In the three-page correspondence from New York Times V.P. and assistant general counsel David E. McCraw to NFL outside counsel Brad S. Karp, McCraw says that “nowhere does your letter [demanding retraction] identify any factual error that we have made in our reporting on the ties between the NFL and the tobacco industry.” McCraw also accuses the league of trying “to silence the public debate with legal threats,” calling the tactic a “disservice to its fans and, more generally, to the American people.”
Regarding the portion of the Times report that focused on concussion research, McCraw explains that the letter demanding the retraction confirms that the research was “deeply flawed and incomplete” and accuses the league of “bizarrely quibbl[ing] not over whether the research was valid . . . or whether the NFL defended the research for years . . . but whether the NFL has continued to ‘stand by’ the research.”
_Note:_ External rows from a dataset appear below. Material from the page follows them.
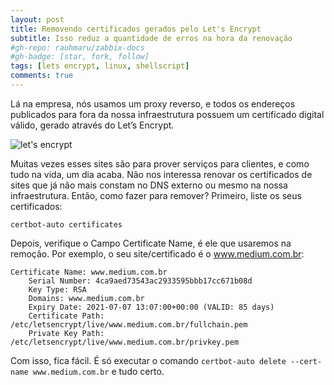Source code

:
 ```yaml
---
layout: post
title: Removendo certificados gerados pelo Let's Encrypt
subtitle: Isso reduz a quantidade de erros na hora da renovação
#gh-repo: rauhmaru/zabbix-docs
#gh-badge: [star, fork, follow]
tags: [lets encrypt, linux, shellscript]
comments: true
---
```


Lá na empresa, nós usamos um proxy reverso, e todos os endereços publicados para fora da nossa infraestrutura possuem um certificado digital válido, gerado através do Let’s Encrypt.

![let's encrypt](https://miro.medium.com/max/500/1*hU2wTKioVyyruVR0MXaQ4w.png)

Muitas vezes esses sites são para prover serviços para clientes, e como tudo na vida, um dia acaba.
Não nos interessa renovar os certificados de sites que já não mais constam no DNS externo ou mesmo na nossa infraestrutura. Então, como fazer para remover?
Primeiro, liste os seus certificados:

```shell
certbot-auto certificates
```

Depois, verifique o Campo Certificate Name, é ele que usaremos na remoção. Por exemplo, o seu site/certificado é o www.medium.com.br:

```
Certificate Name: www.medium.com.br
    Serial Number: 4ca9aed73543ac2933595bbb17cc671b08d
    Key Type: RSA
    Domains: www.medium.com.br
    Expiry Date: 2021-07-07 13:07:00+00:00 (VALID: 85 days)
    Certificate Path: /etc/letsencrypt/live/www.medium.com.br/fullchain.pem
    Private Key Path: /etc/letsencrypt/live/www.medium.com.br/privkey.pem
```

Com isso, fica fácil. É só executar o comando `certbot-auto delete --cert-name www.medium.com.br` e tudo certo.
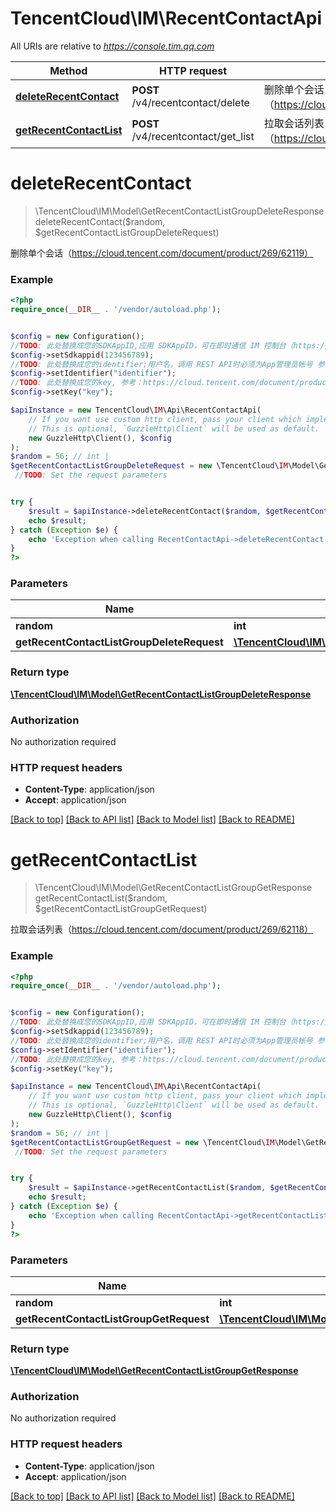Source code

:# TencentCloud\IM\RecentContactApi

All URIs are relative to *https://console.tim.qq.com*

Method | HTTP request | Description
------------- | ------------- | -------------
[**deleteRecentContact**](RecentContactApi.md#deleteRecentContact) | **POST** /v4/recentcontact/delete | 删除单个会话（https://cloud.tencent.com/document/product/269/62119）
[**getRecentContactList**](RecentContactApi.md#getRecentContactList) | **POST** /v4/recentcontact/get_list | 拉取会话列表（https://cloud.tencent.com/document/product/269/62118）


# **deleteRecentContact**
> \TencentCloud\IM\Model\GetRecentContactListGroupDeleteResponse deleteRecentContact($random, $getRecentContactListGroupDeleteRequest)

删除单个会话（https://cloud.tencent.com/document/product/269/62119）

### Example
```php
<?php
require_once(__DIR__ . '/vendor/autoload.php');


$config = new Configuration();
//TODO: 此处替换成您的SDKAppID,应用 SDKAppID，可在即时通信 IM 控制台（https://console.cloud.tencent.com/im） 的应用卡片中获取。
$config->setSdkappid(123456789);
//TODO: 此处替换成您的identifier;用户名，调用 REST API时必须为App管理员帐号 参考:https://cloud.tencent.com/document/product/269/31999#app-.E7.AE.A1.E7.90.86.E5.91.98
$config->setIdentifier("identifier");
//TODO: 此处替换成您的key, 参考：https://cloud.tencent.com/document/product/269/32688#getkey
$config->setKey("key");

$apiInstance = new TencentCloud\IM\Api\RecentContactApi(
    // If you want use custom http client, pass your client which implements `GuzzleHttp\ClientInterface`.
    // This is optional, `GuzzleHttp\Client` will be used as default.
    new GuzzleHttp\Client(), $config
);
$random = 56; // int | 
$getRecentContactListGroupDeleteRequest = new \TencentCloud\IM\Model\GetRecentContactListGroupDeleteRequest(); // \TencentCloud\IM\Model\GetRecentContactListGroupDeleteRequest | 
 //TODO: Set the request parameters


try {
    $result = $apiInstance->deleteRecentContact($random, $getRecentContactListGroupDeleteRequest);
    echo $result;
} catch (Exception $e) {
    echo 'Exception when calling RecentContactApi->deleteRecentContact: ', $e->getMessage(), PHP_EOL;
}
?>
```

### Parameters

Name | Type | Description  | Notes
------------- | ------------- | ------------- | -------------
 **random** | **int**|  |
 **getRecentContactListGroupDeleteRequest** | [**\TencentCloud\IM\Model\GetRecentContactListGroupDeleteRequest**](../Model/GetRecentContactListGroupDeleteRequest.md)|  | [optional]

### Return type

[**\TencentCloud\IM\Model\GetRecentContactListGroupDeleteResponse**](../Model/GetRecentContactListGroupDeleteResponse.md)

### Authorization

No authorization required

### HTTP request headers

 - **Content-Type**: application/json
 - **Accept**: application/json

[[Back to top]](#) [[Back to API list]](../../README.md#documentation-for-api-endpoints) [[Back to Model list]](../../README.md#documentation-for-models) [[Back to README]](../../README.md)

# **getRecentContactList**
> \TencentCloud\IM\Model\GetRecentContactListGroupGetResponse getRecentContactList($random, $getRecentContactListGroupGetRequest)

拉取会话列表（https://cloud.tencent.com/document/product/269/62118）

### Example
```php
<?php
require_once(__DIR__ . '/vendor/autoload.php');


$config = new Configuration();
//TODO: 此处替换成您的SDKAppID,应用 SDKAppID，可在即时通信 IM 控制台（https://console.cloud.tencent.com/im） 的应用卡片中获取。
$config->setSdkappid(123456789);
//TODO: 此处替换成您的identifier;用户名，调用 REST API时必须为App管理员帐号 参考:https://cloud.tencent.com/document/product/269/31999#app-.E7.AE.A1.E7.90.86.E5.91.98
$config->setIdentifier("identifier");
//TODO: 此处替换成您的key, 参考：https://cloud.tencent.com/document/product/269/32688#getkey
$config->setKey("key");

$apiInstance = new TencentCloud\IM\Api\RecentContactApi(
    // If you want use custom http client, pass your client which implements `GuzzleHttp\ClientInterface`.
    // This is optional, `GuzzleHttp\Client` will be used as default.
    new GuzzleHttp\Client(), $config
);
$random = 56; // int | 
$getRecentContactListGroupGetRequest = new \TencentCloud\IM\Model\GetRecentContactListGroupGetRequest(); // \TencentCloud\IM\Model\GetRecentContactListGroupGetRequest | 
 //TODO: Set the request parameters


try {
    $result = $apiInstance->getRecentContactList($random, $getRecentContactListGroupGetRequest);
    echo $result;
} catch (Exception $e) {
    echo 'Exception when calling RecentContactApi->getRecentContactList: ', $e->getMessage(), PHP_EOL;
}
?>
```

### Parameters

Name | Type | Description  | Notes
------------- | ------------- | ------------- | -------------
 **random** | **int**|  |
 **getRecentContactListGroupGetRequest** | [**\TencentCloud\IM\Model\GetRecentContactListGroupGetRequest**](../Model/GetRecentContactListGroupGetRequest.md)|  | [optional]

### Return type

[**\TencentCloud\IM\Model\GetRecentContactListGroupGetResponse**](../Model/GetRecentContactListGroupGetResponse.md)

### Authorization

No authorization required

### HTTP request headers

 - **Content-Type**: application/json
 - **Accept**: application/json

[[Back to top]](#) [[Back to API list]](../../README.md#documentation-for-api-endpoints) [[Back to Model list]](../../README.md#documentation-for-models) [[Back to README]](../../README.md)

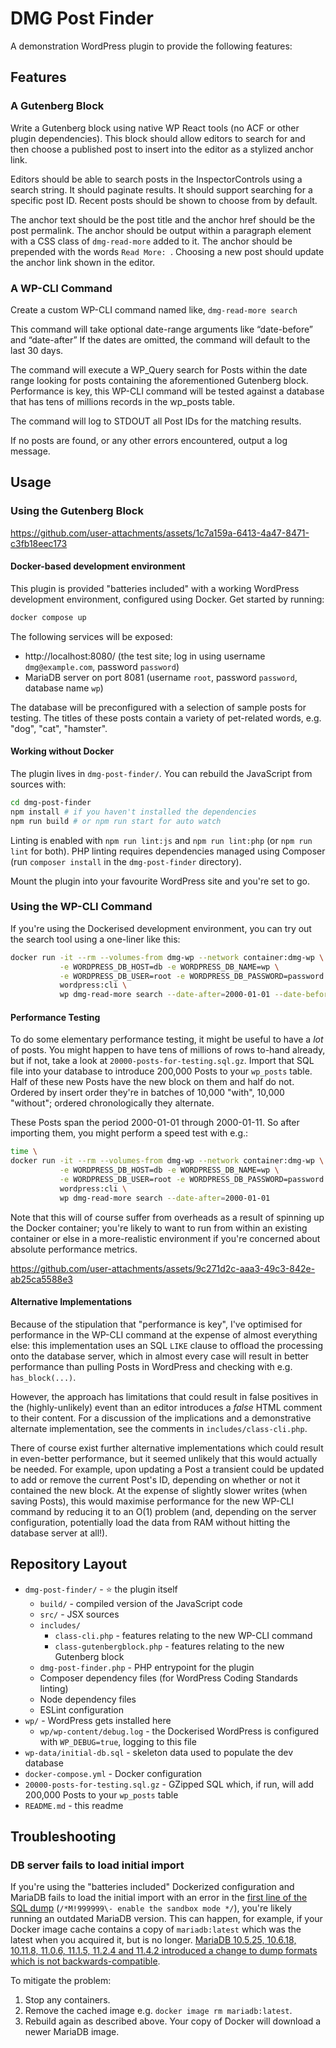 # DMG Post Finder

A demonstration WordPress plugin to provide the following features:

## Features

### A Gutenberg Block

Write a Gutenberg block using native WP React tools (no ACF or other plugin dependencies). This block should allow editors to search for and
then choose a published post to insert into the editor as a stylized anchor link.

Editors should be able to search posts in the InspectorControls using a search string. It should paginate results. It should support searching
for a specific post ID. Recent posts should be shown to choose from by default.

The anchor text should be the post title and the anchor href should be the post permalink. The anchor should be output within a paragraph
element with a CSS class of `dmg-read-more` added to it. The anchor should be prepended with the words `Read More: `. Choosing a new post
should update the anchor link shown in the editor.

### A WP-CLI Command

Create a custom WP-CLI command named like, `dmg-read-more search`

This command will take optional date-range arguments like “date-before” and “date-after” If the dates are omitted, the command will default to
the last 30 days.

The command will execute a WP_Query search for Posts within the date range looking for posts containing the aforementioned Gutenberg block.
Performance is key, this WP-CLI command will be tested against a database that has tens of millions records in the wp_posts table.

The command will log to STDOUT all Post IDs for the matching results.

If no posts are found, or any other errors encountered, output a log message.

## Usage

### Using the Gutenberg Block

https://github.com/user-attachments/assets/1c7a159a-6413-4a47-8471-c3fb18eec173

#### Docker-based development environment

This plugin is provided "batteries included" with a working WordPress development environment, configured using Docker. Get started by
running:

```bash
docker compose up
```

The following services will be exposed:

- http://localhost:8080/ (the test site; log in using username `dmg@example.com`, password `password`)
- MariaDB server on port 8081 (username `root`, password `password`, database name `wp`)

The database will be preconfigured with a selection of sample posts for testing. The titles of these posts contain a variety of pet-related
words, e.g. "dog", "cat", "hamster".

#### Working without Docker

The plugin lives in `dmg-post-finder/`. You can rebuild the JavaScript from sources with:

```bash
cd dmg-post-finder
npm install # if you haven't installed the dependencies
npm run build # or npm run start for auto watch
```

Linting is enabled with `npm run lint:js` and `npm run lint:php` (or `npm run lint` for both). PHP linting requires dependencies managed
using Composer (run `composer install` in the `dmg-post-finder` directory).

Mount the plugin into your favourite WordPress site and you're set to go.

### Using the WP-CLI Command

If you're using the Dockerised development environment, you can try out the search tool using a one-liner like this:

```bash
docker run -it --rm --volumes-from dmg-wp --network container:dmg-wp \
           -e WORDPRESS_DB_HOST=db -e WORDPRESS_DB_NAME=wp \
           -e WORDPRESS_DB_USER=root -e WORDPRESS_DB_PASSWORD=password \
           wordpress:cli \
           wp dmg-read-more search --date-after=2000-01-01 --date-before=2025-06-01 # <- this is the WP-CLI command to run
```

#### Performance Testing

To do some elementary performance testing, it might be useful to have a _lot_ of posts. You might happen to have tens of millions
of rows to-hand already, but if not, take a look at `20000-posts-for-testing.sql.gz`. Import that SQL file into your database to
introduce 200,000 Posts to your `wp_posts` table. Half of these new Posts have the new block on them and half do not. Ordered
by insert order they're in batches of 10,000 "with", 10,000 "without"; ordered chronologically they alternate.

These Posts span the period 2000-01-01 through 2000-01-11. So after importing them, you might perform a speed test with e.g.:

```bash
time \
docker run -it --rm --volumes-from dmg-wp --network container:dmg-wp \
           -e WORDPRESS_DB_HOST=db -e WORDPRESS_DB_NAME=wp \
           -e WORDPRESS_DB_USER=root -e WORDPRESS_DB_PASSWORD=password \
           wordpress:cli \
           wp dmg-read-more search --date-after=2000-01-01
```

Note that this will of course suffer from overheads as a result of spinning up the Docker container; you're likely to want to
run from within an existing container or else in a more-realistic environment if you're concerned about absolute performance metrics.

https://github.com/user-attachments/assets/9c271d2c-aaa3-49c3-842e-ab25ca5588e3

#### Alternative Implementations

Because of the stipulation that "performance is key", I've optimised for performance in the WP-CLI command at the expense of almost
everything else: this implementation uses an SQL `LIKE` clause to offload the processing onto the database server, which in almost
every case will result in better performance than pulling Posts in WordPress and checking with e.g. `has_block(...)`.

However, the approach has limitations that could result in false positives in the (highly-unlikely) event than an editor introduces
a _false_ HTML comment to their content. For a discussion of the implications and a demonstrative alternate implementation, see the
comments in `includes/class-cli.php`.

There of course exist further alternative implementations which could result in even-better performance, but it seemed unlikely that
this would actually be needed. For example, upon updating a Post a transient could be updated to add or remove the current Post's ID,
depending on whether or not it contained the new block. At the expense of slightly slower writes (when saving Posts), this would
maximise performance for the new WP-CLI command by reducing it to an O(1) problem (and, depending on the server configuration,
potentially load the data from RAM without hitting the database server at all!).

## Repository Layout

- `dmg-post-finder/` - ⭐ the plugin itself
    - `build/` - compiled version of the JavaScript code
    - `src/` - JSX sources
    - `includes/`
        - `class-cli.php` - features relating to the new WP-CLI command
        - `class-gutenbergblock.php` - features relating to the new Gutenberg block
    - `dmg-post-finder.php` - PHP entrypoint for the plugin
    - Composer dependency files (for WordPress Coding Standards linting)
    - Node dependency files
    - ESLint configuration
- `wp/` - WordPress gets installed here
    - `wp/wp-content/debug.log` - the Dockerised WordPress is configured with `WP_DEBUG=true`, logging to this file
- `wp-data/initial-db.sql` - skeleton data used to populate the dev database
- `docker-compose.yml` - Docker configuration
- `20000-posts-for-testing.sql.gz` - GZipped SQL which, if run, will add 200,000 Posts to your `wp_posts` table
- `README.md` - this readme

## Troubleshooting

### DB server fails to load initial import

If you're using the "batteries included" Dockerized configuration and MariaDB fails to load the initial import with an error in the [first line of the SQL dump](https://github.com/Dan-Q/dmg-post-finder/blob/main/wp-data/initial-db.sql#L1) (`/*M!999999\- enable the sandbox mode */`), you're likely running an outdated MariaDB version. This can happen, for example, if your Docker image cache contains a copy of `mariadb:latest` which was the latest when you acquired it, but is no longer. [MariaDB 10.5.25, 10.6.18, 10.11.8, 11.0.6, 11.1.5, 11.2.4 and 11.4.2 introduced a change to dump formats which is not backwards-compatible](https://mariadb.org/mariadb-dump-file-compatibility-change/).

To mitigate the problem:

1. Stop any containers.
2. Remove the cached image e.g. `docker image rm mariadb:latest`.
3. Rebuild again as described above. Your copy of Docker will download a newer MariaDB image.
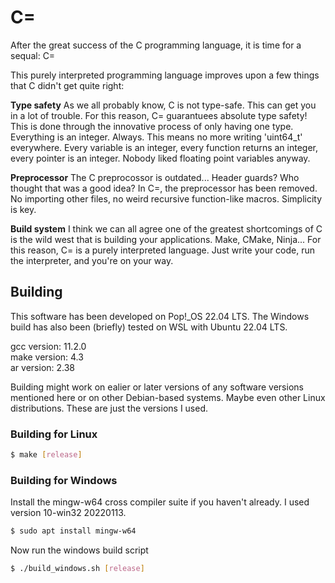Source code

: # C=
After the great success of the C programming language, it is time for a sequal: C=

This purely interpreted programming language improves upon a few things that C didn't get quite right:

**Type safety**
As we all probably know, C is not type-safe. This can get you in a lot of trouble. For this reason, C= guarantuees absolute type safety! This is done through the innovative process of only having one type. Everything is an integer. Always. This means no more writing 'uint64_t' everywhere. Every variable is an integer, every function returns an integer, every pointer is an integer. Nobody liked floating point variables anyway.

**Preprocessor**
The C preprocossor is outdated... Header guards? Who thought that was a good idea? In C=, the preprocessor has been removed. No importing other files, no weird recursive function-like macros. Simplicity is key.

**Build system**
I think we can all agree one of the greatest shortcomings of C is the wild west that is building your applications. Make, CMake, Ninja... For this reason, C= is a purely interpreted language. Just write your code, run the interpreter, and you're on your way.

## Building
This software has been developed on Pop!_OS 22.04 LTS. The Windows build has also been (briefly) tested on WSL with Ubuntu 22.04 LTS.

gcc version: 11.2.0  
make version: 4.3  
ar version: 2.38  

Building might work on ealier or later versions of any software versions mentioned here or on other Debian-based systems. Maybe even other Linux distributions. These are just the versions I used.

### Building for Linux
```bash
$ make [release]
```

### Building for Windows
Install the mingw-w64 cross compiler suite if you haven't already. I used version 10-win32 20220113.
```bash
$ sudo apt install mingw-w64
```

Now run the windows build script
```bash
$ ./build_windows.sh [release]
```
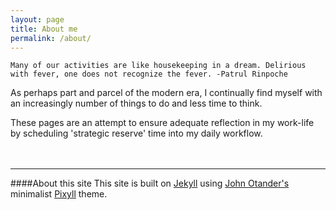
 ```yaml
---
layout: page
title: About me
permalink: /about/
---
```


`Many of our activities are like housekeeping in a dream. Delirious with fever, one does not recognize the fever. -Patrul Rinpoche`

As perhaps part and parcel of the modern era, I continually find myself with an increasingly number of things to do and less time to think. 

These pages are an attempt to ensure adequate reflection in my work-life by scheduling 'strategic reserve' time into my daily workflow.
<br>
<br>
<br>

---
####About this site
This site is built on [Jekyll](http://jekyllrb.com/) using [John Otander's](http://johnotander.com/) minimalist [Pixyll](https://github.com/johnotander/pixyll) theme.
The letter ends, as many letters between lawyers on matters of significant contention do, with a flair. McCraw points out that Karp in a prior letter called the tobacco industry “perhaps [the] most odious industry in America[n] history,” but that Karp failed to mention “that it was your firm that represented Phillip Morris in [a] RICO case” filed by the U.S. Justice Department.
Via Politico, new NFL P.R. chief Joe Lockhart wouldn’t comment on whether the league will sue the Times. As previously explained, a defamation lawsuit is highly unlikely, given the various foreseeable (and potentially disastrous) consequences of pursuing such a claim.